Best metals to scrap for cash?
If you want to make cash selling scrap metal, you’ll want to search for the most common and valuable items to be found.
Whether you decide to start by clearing out your attic or dumpster diving for scrap metal, these 4 hot ticket metals can help rack in cash:
Silver is worth the most among the four metals, with copper coming in second.
However, scrapping a large amount of silver is rarer unless you come across a pile of silver jewelry, antique silverware, or CPU chips.
To find the most copper, Tin Man Scrapper has a helpful video on identifying Copper from coated aluminum or steel.
In fact, his entire channel is filled with great tutorials on finding and sorting scrap metal.
Should I sell to a scrap yard or salvage yard?
While some may use the terms salvage yard and scrap yard synonymously, there is a difference between these two businesses.
As the name describes, scrap yards are only interested in scrap metals.
In contrast, a salvage yard will do its best to maximize profits by recouping auto parts and any antifreeze, oil, or gas from the vehicle.
You will generally get more bang for your buck from your local salvage yard if you have an entire car to scrap.
Are refrigerators worth scrapping for metal?

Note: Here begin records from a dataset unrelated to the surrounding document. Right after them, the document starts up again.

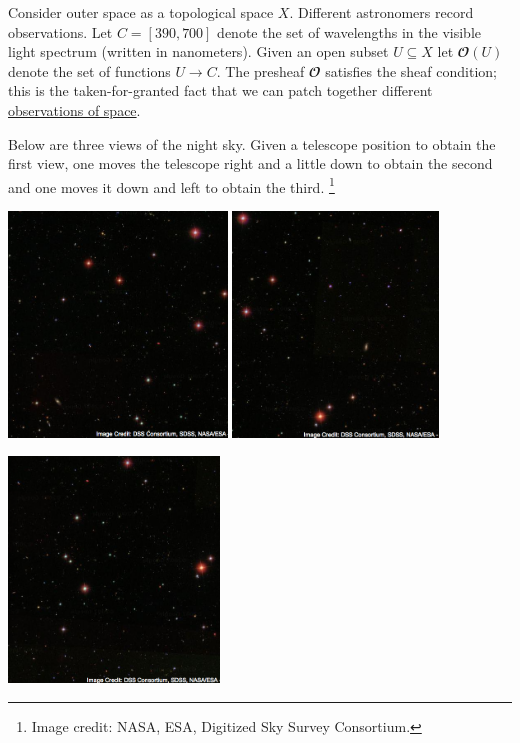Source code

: \documentclass[../main/CT4S-EN-RU]{subfiles}
\begin{document}
\begin{applicationENG}
Consider outer space as a topological space $X.$ Different astronomers record observations. Let $C=[390,700]$ denote the set of wavelengths in the visible light spectrum (written in nanometers). Given an open subset $U\subseteq X$ let ${𝓞}(U)$ denote the set of functions $U{→} C.$ The presheaf ${𝓞}$ satisfies the sheaf condition; this is the taken-for-granted fact that we can patch together different \href{http://en.wikipedia.org/wiki/Astrophotography}{\text observations of space}.

Below are three views of the night sky. Given a telescope position to obtain the first view, one moves the telescope right and a little down to obtain the second and one moves it down and left to obtain the third.
\footnote{Image credit: NASA, ESA, Digitized Sky Survey Consortium.}
\begin{center}\parbox{5.5in}{\begin{center}
\includegraphics[height=6cm]{Sky1}\hsp
\includegraphics[height=6cm]{Sky2}\end{center}
\hspace{1.8in}
\includegraphics[height=6cm]{Sky3}}\end{center}

\end{applicationENG}
\end{document}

It can be worth it if you are interested in scrapping large appliances such as refrigerators, provided you can find a scrap yard that accepts the fridge intact.
The compressors on older refrigerators contain the refrigerant known as freon.
Not all scrap yards will accept a fridge with the refrigerant still inside.
While you could technically hire someone to drain the freon safely, there are rules to consider.
The United States Environmental Protection Agency (EPA) has strict regulations regarding the disposal of Freon.
A Section 608 certified technician is required for the task, and the cost will likely undo any financial benefits of selling the compressor separately.
Do you have to pay taxes when selling scrap metal?
Yes, any generated income needs to be declared on your income taxes and is subject to taxes.
You can find more information on reporting income from the sales of scrap metal here.
You can also refer to the IRS’s website regarding filing and paying your business taxes.